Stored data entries

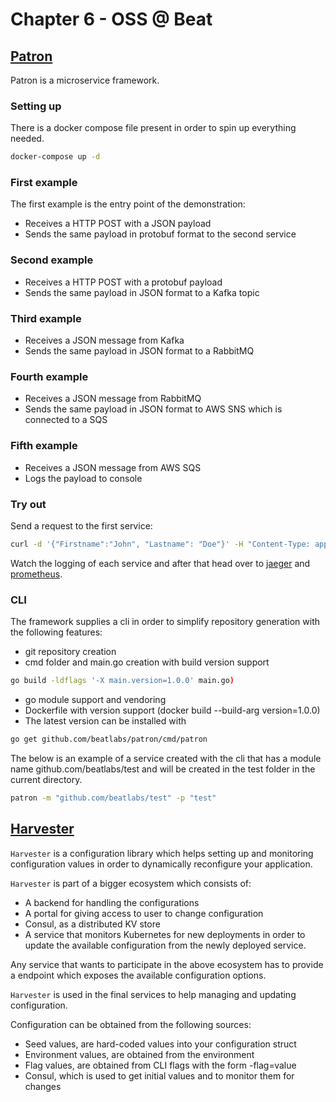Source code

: # Chapter 6 - OSS @ Beat

## [Patron](https://github.com/beatlabs/patron)

Patron is a microservice framework.

### Setting up

There is a docker compose file present in order to spin up everything needed.

```bash
docker-compose up -d
```

### First example

The first example is the entry point of the demonstration:

- Receives a HTTP POST with a JSON payload
- Sends the same payload in protobuf format to the second service

### Second example

- Receives a HTTP POST with a protobuf payload
- Sends the same payload in JSON format to a Kafka topic

### Third example

- Receives a JSON message from Kafka
- Sends the same payload in JSON format to a RabbitMQ

### Fourth example

- Receives a JSON message from RabbitMQ
- Sends the same payload in JSON format to AWS SNS which is connected to a SQS

### Fifth example

- Receives a JSON message from AWS SQS
- Logs the payload to console

### Try out

Send a request to the first service:

```bash
curl -d '{"Firstname":"John", "Lastname": "Doe"}' -H "Content-Type: application/json" -X POST http://localhost:50000
```

Watch the logging of each service and after that head over to [jaeger](http://localhost:16686/search) and [prometheus](http://localhost:9090/graph).

### CLI

The framework supplies a cli in order to simplify repository generation with the following features:

- git repository creation
- cmd folder and main.go creation with build version support

```bash
go build -ldflags '-X main.version=1.0.0' main.go)
```

- go module support and vendoring
- Dockerfile with version support (docker build --build-arg version=1.0.0)
- The latest version can be installed with

```bash
go get github.com/beatlabs/patron/cmd/patron
```

The below is an example of a service created with the cli that has a module name github.com/beatlabs/test and will be created in the test folder in the current directory.

```bash
patron -m "github.com/beatlabs/test" -p "test"
```

## [Harvester](https://github.com/beatlabs/harvester)

`Harvester` is a configuration library which helps setting up and monitoring configuration values in order to dynamically reconfigure your application.

`Harvester` is part of a bigger ecosystem which consists of:

- A backend for handling the configurations
- A portal for giving access to user to change configuration
- Consul, as a distributed KV store
- A service that monitors Kubernetes for new deployments in order to update the available configuration from the newly deployed service.

Any service that wants to participate in the above ecosystem has to provide a endpoint which exposes the available configuration options.

`Harvester` is used in the final services to help managing and updating configuration.

Configuration can be obtained from the following sources:

- Seed values, are hard-coded values into your configuration struct
- Environment values, are obtained from the environment
- Flag values, are obtained from CLI flags with the form -flag=value
- Consul, which is used to get initial values and to monitor them for changes
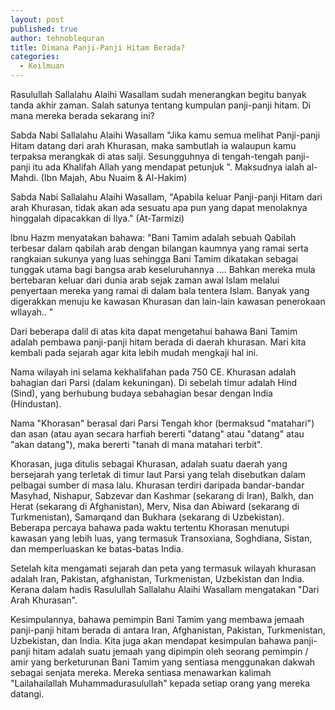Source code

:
 ```yaml
---
layout: post
published: true
author: tehnoblequran
title: Dimana Panji-Panji Hitam Berada?
categories:
  - Keilmuan
---
```

Rasulullah Sallalahu Alaihi Wasallam sudah menerangkan begitu banyak tanda akhir zaman. Salah satunya tentang kumpulan panji-panji hitam. Di mana mereka berada sekarang ini?

Sabda Nabi Sallalahu Alaihi Wasallam "Jika kamu semua melihat Panji-panji Hitam datang dari arah Khurasan, maka sambutlah ia walaupun kamu terpaksa merangkak di atas salji. Sesungguhnya di tengah-tengah panji-panji itu ada Khalifah Allah yang mendapat petunjuk ". Maksudnya ialah al-Mahdi. (Ibn Majah, Abu Nuaim & Al-Hakim)

Sabda Nabi Sallalahu Alaihi Wasallam, "Apabila keluar Panji-panji Hitam dari arah Khurasan, tidak akan ada sesuatu apa pun yang dapat menolaknya hinggalah dipacakkan di Ilya." (At-Tarmizi)

lbnu Hazm menyatakan bahawa: "Bani Tamim adalah sebuah Qabilah terbesar dalam qabilah arab dengan bilangan kaumnya yang ramai serta rangkaian sukunya yang luas sehingga Bani Tamim dikatakan sebagai tunggak utama bagi bangsa arab keseluruhannya .... Bahkan mereka mula bertebaran keluar dari dunia arab sejak zaman awal Islam melalui penyertaan mereka yang ramai di dalam bala tentera Islam. Banyak yang digerakkan menuju ke kawasan Khurasan dan lain-lain kawasan penerokaan wllayah.. "

Dari beberapa dalil di atas kita dapat mengetahui bahawa Bani Tamim adalah pembawa panji-panji hitam berada di daerah khurasan. Mari kita kembali pada sejarah agar kita lebih mudah mengkaji hal ini.

Nama wilayah ini selama kekhalifahan pada 750 CE. Khurasan adalah bahagian dari Parsi (dalam kekuningan). Di sebelah timur adalah Hind (Sind), yang berhubung budaya sebahagian besar dengan India (Hindustan).

Nama "Khorasan" berasal dari Parsi Tengah khor (bermaksud "matahari") dan asan (atau ayan secara harfiah bererti "datang" atau "datang" atau "akan datang"), maka bererti "tanah di mana matahari terbit".

Khorasan, juga ditulis sebagai Khurasan, adalah suatu daerah yang bersejarah yang terletak di timur laut Parsi yang telah disebutkan dalam pelbagai sumber di masa lalu. Khurasan terdiri daripada bandar-bandar Masyhad, Nishapur, Sabzevar dan Kashmar (sekarang di Iran), Balkh, dan Herat (sekarang di Afghanistan), Merv, Nisa dan Abiward (sekarang di Turkmenistan), Samarqand dan Bukhara (sekarang di Uzbekistan). Beberapa percaya bahawa pada waktu tertentu Khorasan menutupi kawasan yang lebih luas, yang termasuk Transoxiana, Soghdiana, Sistan, dan memperluaskan ke batas-batas India.

Setelah kita mengamati sejarah dan peta yang termasuk wilayah khurasan adalah Iran, Pakistan, afghanistan, Turkmenistan, Uzbekistan dan India. Kerana dalam hadis Rasulullah Sallalahu Alaihi Wasallam mengatakan "Dari Arah Khurasan".

Kesimpulannya, bahawa pemimpin Bani Tamim yang membawa jemaah panji-panji hitam berada di antara Iran, Afghanistan, Pakistan, Turkmenistan, Uzbekistan, dan India. Kita juga akan mendapat kesimpulan bahawa panji-panji hitam adalah suatu jemaah yang dipimpin oleh seorang pemimpin / amir yang berketurunan Bani Tamim yang sentiasa menggunakan dakwah sebagai senjata mereka. Mereka sentiasa menawarkan kalimah "Lailahailallah Muhammadurasulullah" kepada setiap orang yang mereka datangi.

> _Task directions_: Return the records exactly as they stand, and drop every picture.

> _Task solution_:
Source code

: # Chapter 6 - OSS @ Beat

## [Patron](https://github.com/beatlabs/patron)

Patron is a microservice framework.

### Setting up

There is a docker compose file present in order to spin up everything needed.

```bash
docker-compose up -d
```

### First example

The first example is the entry point of the demonstration:

- Receives a HTTP POST with a JSON payload
- Sends the same payload in protobuf format to the second service

### Second example

- Receives a HTTP POST with a protobuf payload
- Sends the same payload in JSON format to a Kafka topic

### Third example

- Receives a JSON message from Kafka
- Sends the same payload in JSON format to a RabbitMQ

### Fourth example

- Receives a JSON message from RabbitMQ
- Sends the same payload in JSON format to AWS SNS which is connected to a SQS

### Fifth example

- Receives a JSON message from AWS SQS
- Logs the payload to console

### Try out

Send a request to the first service:

```bash
curl -d '{"Firstname":"John", "Lastname": "Doe"}' -H "Content-Type: application/json" -X POST http://localhost:50000
```

Watch the logging of each service and after that head over to [jaeger](http://localhost:16686/search) and [prometheus](http://localhost:9090/graph).

### CLI

The framework supplies a cli in order to simplify repository generation with the following features:

- git repository creation
- cmd folder and main.go creation with build version support

```bash
go build -ldflags '-X main.version=1.0.0' main.go)
```

- go module support and vendoring
- Dockerfile with version support (docker build --build-arg version=1.0.0)
- The latest version can be installed with

```bash
go get github.com/beatlabs/patron/cmd/patron
```

The below is an example of a service created with the cli that has a module name github.com/beatlabs/test and will be created in the test folder in the current directory.

```bash
patron -m "github.com/beatlabs/test" -p "test"
```

## [Harvester](https://github.com/beatlabs/harvester)

`Harvester` is a configuration library which helps setting up and monitoring configuration values in order to dynamically reconfigure your application.

`Harvester` is part of a bigger ecosystem which consists of:

- A backend for handling the configurations
- A portal for giving access to user to change configuration
- Consul, as a distributed KV store
- A service that monitors Kubernetes for new deployments in order to update the available configuration from the newly deployed service.

Any service that wants to participate in the above ecosystem has to provide a endpoint which exposes the available configuration options.

`Harvester` is used in the final services to help managing and updating configuration.

Configuration can be obtained from the following sources:

- Seed values, are hard-coded values into your configuration struct
- Environment values, are obtained from the environment
- Flag values, are obtained from CLI flags with the form -flag=value
- Consul, which is used to get initial values and to monitor them for changes
Source code

:
 ```yaml
---
layout: post
published: true
author: tehnoblequran
title: Dimana Panji-Panji Hitam Berada?
categories:
  - Keilmuan
---
```

Rasulullah Sallalahu Alaihi Wasallam sudah menerangkan begitu banyak tanda akhir zaman. Salah satunya tentang kumpulan panji-panji hitam. Di mana mereka berada sekarang ini?

Sabda Nabi Sallalahu Alaihi Wasallam "Jika kamu semua melihat Panji-panji Hitam datang dari arah Khurasan, maka sambutlah ia walaupun kamu terpaksa merangkak di atas salji. Sesungguhnya di tengah-tengah panji-panji itu ada Khalifah Allah yang mendapat petunjuk ". Maksudnya ialah al-Mahdi. (Ibn Majah, Abu Nuaim & Al-Hakim)

Sabda Nabi Sallalahu Alaihi Wasallam, "Apabila keluar Panji-panji Hitam dari arah Khurasan, tidak akan ada sesuatu apa pun yang dapat menolaknya hinggalah dipacakkan di Ilya." (At-Tarmizi)

lbnu Hazm menyatakan bahawa: "Bani Tamim adalah sebuah Qabilah terbesar dalam qabilah arab dengan bilangan kaumnya yang ramai serta rangkaian sukunya yang luas sehingga Bani Tamim dikatakan sebagai tunggak utama bagi bangsa arab keseluruhannya .... Bahkan mereka mula bertebaran keluar dari dunia arab sejak zaman awal Islam melalui penyertaan mereka yang ramai di dalam bala tentera Islam. Banyak yang digerakkan menuju ke kawasan Khurasan dan lain-lain kawasan penerokaan wllayah.. "

Dari beberapa dalil di atas kita dapat mengetahui bahawa Bani Tamim adalah pembawa panji-panji hitam berada di daerah khurasan. Mari kita kembali pada sejarah agar kita lebih mudah mengkaji hal ini.

Nama wilayah ini selama kekhalifahan pada 750 CE. Khurasan adalah bahagian dari Parsi (dalam kekuningan). Di sebelah timur adalah Hind (Sind), yang berhubung budaya sebahagian besar dengan India (Hindustan).

Nama "Khorasan" berasal dari Parsi Tengah khor (bermaksud "matahari") dan asan (atau ayan secara harfiah bererti "datang" atau "datang" atau "akan datang"), maka bererti "tanah di mana matahari terbit".

Khorasan, juga ditulis sebagai Khurasan, adalah suatu daerah yang bersejarah yang terletak di timur laut Parsi yang telah disebutkan dalam pelbagai sumber di masa lalu. Khurasan terdiri daripada bandar-bandar Masyhad, Nishapur, Sabzevar dan Kashmar (sekarang di Iran), Balkh, dan Herat (sekarang di Afghanistan), Merv, Nisa dan Abiward (sekarang di Turkmenistan), Samarqand dan Bukhara (sekarang di Uzbekistan). Beberapa percaya bahawa pada waktu tertentu Khorasan menutupi kawasan yang lebih luas, yang termasuk Transoxiana, Soghdiana, Sistan, dan memperluaskan ke batas-batas India.

Setelah kita mengamati sejarah dan peta yang termasuk wilayah khurasan adalah Iran, Pakistan, afghanistan, Turkmenistan, Uzbekistan dan India. Kerana dalam hadis Rasulullah Sallalahu Alaihi Wasallam mengatakan "Dari Arah Khurasan".

Kesimpulannya, bahawa pemimpin Bani Tamim yang membawa jemaah panji-panji hitam berada di antara Iran, Afghanistan, Pakistan, Turkmenistan, Uzbekistan, dan India. Kita juga akan mendapat kesimpulan bahawa panji-panji hitam adalah suatu jemaah yang dipimpin oleh seorang pemimpin / amir yang berketurunan Bani Tamim yang sentiasa menggunakan dakwah sebagai senjata mereka. Mereka sentiasa menawarkan kalimah "Lailahailallah Muhammadurasulullah" kepada setiap orang yang mereka datangi.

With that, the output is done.